Print every line of the records below exactly as it reads.

*** Opening of The data ***

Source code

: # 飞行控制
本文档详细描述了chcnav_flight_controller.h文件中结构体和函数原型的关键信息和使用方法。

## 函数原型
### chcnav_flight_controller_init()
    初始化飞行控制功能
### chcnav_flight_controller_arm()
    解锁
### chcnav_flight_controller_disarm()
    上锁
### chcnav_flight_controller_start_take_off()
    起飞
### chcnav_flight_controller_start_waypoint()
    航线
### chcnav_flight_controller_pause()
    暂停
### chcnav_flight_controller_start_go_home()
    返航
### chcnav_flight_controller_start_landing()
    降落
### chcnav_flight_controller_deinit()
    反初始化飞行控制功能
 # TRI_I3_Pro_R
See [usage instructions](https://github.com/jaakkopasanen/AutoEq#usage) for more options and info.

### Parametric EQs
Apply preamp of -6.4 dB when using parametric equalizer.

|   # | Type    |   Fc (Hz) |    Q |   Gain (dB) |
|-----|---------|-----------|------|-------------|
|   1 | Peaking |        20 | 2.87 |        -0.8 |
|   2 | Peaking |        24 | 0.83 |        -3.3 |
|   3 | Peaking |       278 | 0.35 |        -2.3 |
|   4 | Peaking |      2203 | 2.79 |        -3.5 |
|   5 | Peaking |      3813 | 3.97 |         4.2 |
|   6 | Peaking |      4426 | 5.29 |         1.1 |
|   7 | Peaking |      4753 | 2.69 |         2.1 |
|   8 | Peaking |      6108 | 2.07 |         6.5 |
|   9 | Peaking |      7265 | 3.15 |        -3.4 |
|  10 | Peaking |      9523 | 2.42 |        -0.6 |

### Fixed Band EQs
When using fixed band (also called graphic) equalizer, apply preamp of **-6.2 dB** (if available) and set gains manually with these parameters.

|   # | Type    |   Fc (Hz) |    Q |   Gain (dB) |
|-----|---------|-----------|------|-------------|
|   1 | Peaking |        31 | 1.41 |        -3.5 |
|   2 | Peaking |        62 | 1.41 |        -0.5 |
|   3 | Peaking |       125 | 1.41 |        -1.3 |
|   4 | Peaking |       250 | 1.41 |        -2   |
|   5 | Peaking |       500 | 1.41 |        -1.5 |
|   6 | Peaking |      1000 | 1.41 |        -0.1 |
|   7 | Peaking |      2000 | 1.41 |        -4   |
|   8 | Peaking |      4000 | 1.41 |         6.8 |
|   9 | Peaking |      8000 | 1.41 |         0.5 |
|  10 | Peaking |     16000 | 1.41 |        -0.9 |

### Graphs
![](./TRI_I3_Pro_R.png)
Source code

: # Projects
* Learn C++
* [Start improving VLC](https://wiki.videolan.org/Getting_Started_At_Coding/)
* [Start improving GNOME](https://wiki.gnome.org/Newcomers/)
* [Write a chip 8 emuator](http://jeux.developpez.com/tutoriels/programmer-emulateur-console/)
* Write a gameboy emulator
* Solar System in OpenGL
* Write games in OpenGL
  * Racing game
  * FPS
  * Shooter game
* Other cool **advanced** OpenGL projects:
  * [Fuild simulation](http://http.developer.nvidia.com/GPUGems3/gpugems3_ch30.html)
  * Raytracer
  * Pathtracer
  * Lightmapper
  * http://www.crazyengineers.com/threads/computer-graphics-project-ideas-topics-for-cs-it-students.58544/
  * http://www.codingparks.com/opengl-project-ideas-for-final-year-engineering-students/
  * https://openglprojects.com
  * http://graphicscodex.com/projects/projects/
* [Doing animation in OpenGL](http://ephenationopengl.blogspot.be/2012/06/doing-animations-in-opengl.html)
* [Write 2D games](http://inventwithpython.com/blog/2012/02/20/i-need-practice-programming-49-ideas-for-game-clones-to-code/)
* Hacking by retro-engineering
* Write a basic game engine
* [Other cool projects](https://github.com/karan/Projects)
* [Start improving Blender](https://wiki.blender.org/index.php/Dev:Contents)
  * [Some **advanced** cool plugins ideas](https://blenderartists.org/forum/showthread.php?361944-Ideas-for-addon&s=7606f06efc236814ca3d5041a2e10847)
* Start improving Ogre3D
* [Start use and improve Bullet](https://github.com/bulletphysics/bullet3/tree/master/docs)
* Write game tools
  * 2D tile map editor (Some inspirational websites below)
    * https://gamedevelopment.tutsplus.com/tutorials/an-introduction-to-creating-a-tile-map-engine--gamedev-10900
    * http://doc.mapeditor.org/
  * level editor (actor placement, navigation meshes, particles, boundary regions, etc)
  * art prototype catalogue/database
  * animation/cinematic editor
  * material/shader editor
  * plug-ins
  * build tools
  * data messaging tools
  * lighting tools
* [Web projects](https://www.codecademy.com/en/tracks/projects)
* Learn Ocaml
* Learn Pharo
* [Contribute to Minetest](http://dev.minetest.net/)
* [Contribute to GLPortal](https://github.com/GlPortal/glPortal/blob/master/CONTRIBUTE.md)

*** Close of The data ***

*Answer box*:
Source code

: # 飞行控制
本文档详细描述了chcnav_flight_controller.h文件中结构体和函数原型的关键信息和使用方法。

## 函数原型
### chcnav_flight_controller_init()
    初始化飞行控制功能
### chcnav_flight_controller_arm()
    解锁
### chcnav_flight_controller_disarm()
    上锁
### chcnav_flight_controller_start_take_off()
    起飞
### chcnav_flight_controller_start_waypoint()
    航线
### chcnav_flight_controller_pause()
    暂停
### chcnav_flight_controller_start_go_home()
    返航
### chcnav_flight_controller_start_landing()
    降落
### chcnav_flight_controller_deinit()
    反初始化飞行控制功能
 # TRI_I3_Pro_R
See [usage instructions](https://github.com/jaakkopasanen/AutoEq#usage) for more options and info.

### Parametric EQs
Apply preamp of -6.4 dB when using parametric equalizer.

|   # | Type    |   Fc (Hz) |    Q |   Gain (dB) |
|-----|---------|-----------|------|-------------|
|   1 | Peaking |        20 | 2.87 |        -0.8 |
|   2 | Peaking |        24 | 0.83 |        -3.3 |
|   3 | Peaking |       278 | 0.35 |        -2.3 |
|   4 | Peaking |      2203 | 2.79 |        -3.5 |
|   5 | Peaking |      3813 | 3.97 |         4.2 |
|   6 | Peaking |      4426 | 5.29 |         1.1 |
|   7 | Peaking |      4753 | 2.69 |         2.1 |
|   8 | Peaking |      6108 | 2.07 |         6.5 |
|   9 | Peaking |      7265 | 3.15 |        -3.4 |
|  10 | Peaking |      9523 | 2.42 |        -0.6 |

### Fixed Band EQs
When using fixed band (also called graphic) equalizer, apply preamp of **-6.2 dB** (if available) and set gains manually with these parameters.

|   # | Type    |   Fc (Hz) |    Q |   Gain (dB) |
|-----|---------|-----------|------|-------------|
|   1 | Peaking |        31 | 1.41 |        -3.5 |
|   2 | Peaking |        62 | 1.41 |        -0.5 |
|   3 | Peaking |       125 | 1.41 |        -1.3 |
|   4 | Peaking |       250 | 1.41 |        -2   |
|   5 | Peaking |       500 | 1.41 |        -1.5 |
|   6 | Peaking |      1000 | 1.41 |        -0.1 |
|   7 | Peaking |      2000 | 1.41 |        -4   |
|   8 | Peaking |      4000 | 1.41 |         6.8 |
|   9 | Peaking |      8000 | 1.41 |         0.5 |
|  10 | Peaking |     16000 | 1.41 |        -0.9 |

### Graphs
![](./TRI_I3_Pro_R.png)
Source code

: # Projects
* Learn C++
* [Start improving VLC](https://wiki.videolan.org/Getting_Started_At_Coding/)
* [Start improving GNOME](https://wiki.gnome.org/Newcomers/)
* [Write a chip 8 emuator](http://jeux.developpez.com/tutoriels/programmer-emulateur-console/)
* Write a gameboy emulator
* Solar System in OpenGL
* Write games in OpenGL
  * Racing game
  * FPS
  * Shooter game
* Other cool **advanced** OpenGL projects:
  * [Fuild simulation](http://http.developer.nvidia.com/GPUGems3/gpugems3_ch30.html)
  * Raytracer
  * Pathtracer
  * Lightmapper
  * http://www.crazyengineers.com/threads/computer-graphics-project-ideas-topics-for-cs-it-students.58544/
  * http://www.codingparks.com/opengl-project-ideas-for-final-year-engineering-students/
  * https://openglprojects.com
  * http://graphicscodex.com/projects/projects/
* [Doing animation in OpenGL](http://ephenationopengl.blogspot.be/2012/06/doing-animations-in-opengl.html)
* [Write 2D games](http://inventwithpython.com/blog/2012/02/20/i-need-practice-programming-49-ideas-for-game-clones-to-code/)
* Hacking by retro-engineering
* Write a basic game engine
* [Other cool projects](https://github.com/karan/Projects)
* [Start improving Blender](https://wiki.blender.org/index.php/Dev:Contents)
  * [Some **advanced** cool plugins ideas](https://blenderartists.org/forum/showthread.php?361944-Ideas-for-addon&s=7606f06efc236814ca3d5041a2e10847)
* Start improving Ogre3D
* [Start use and improve Bullet](https://github.com/bulletphysics/bullet3/tree/master/docs)
* Write game tools
  * 2D tile map editor (Some inspirational websites below)
    * https://gamedevelopment.tutsplus.com/tutorials/an-introduction-to-creating-a-tile-map-engine--gamedev-10900
    * http://doc.mapeditor.org/
  * level editor (actor placement, navigation meshes, particles, boundary regions, etc)
  * art prototype catalogue/database
  * animation/cinematic editor
  * material/shader editor
  * plug-ins
  * build tools
  * data messaging tools
  * lighting tools
* [Web projects](https://www.codecademy.com/en/tracks/projects)
* Learn Ocaml
* Learn Pharo
* [Contribute to Minetest](http://dev.minetest.net/)
* [Contribute to GLPortal](https://github.com/GlPortal/glPortal/blob/master/CONTRIBUTE.md)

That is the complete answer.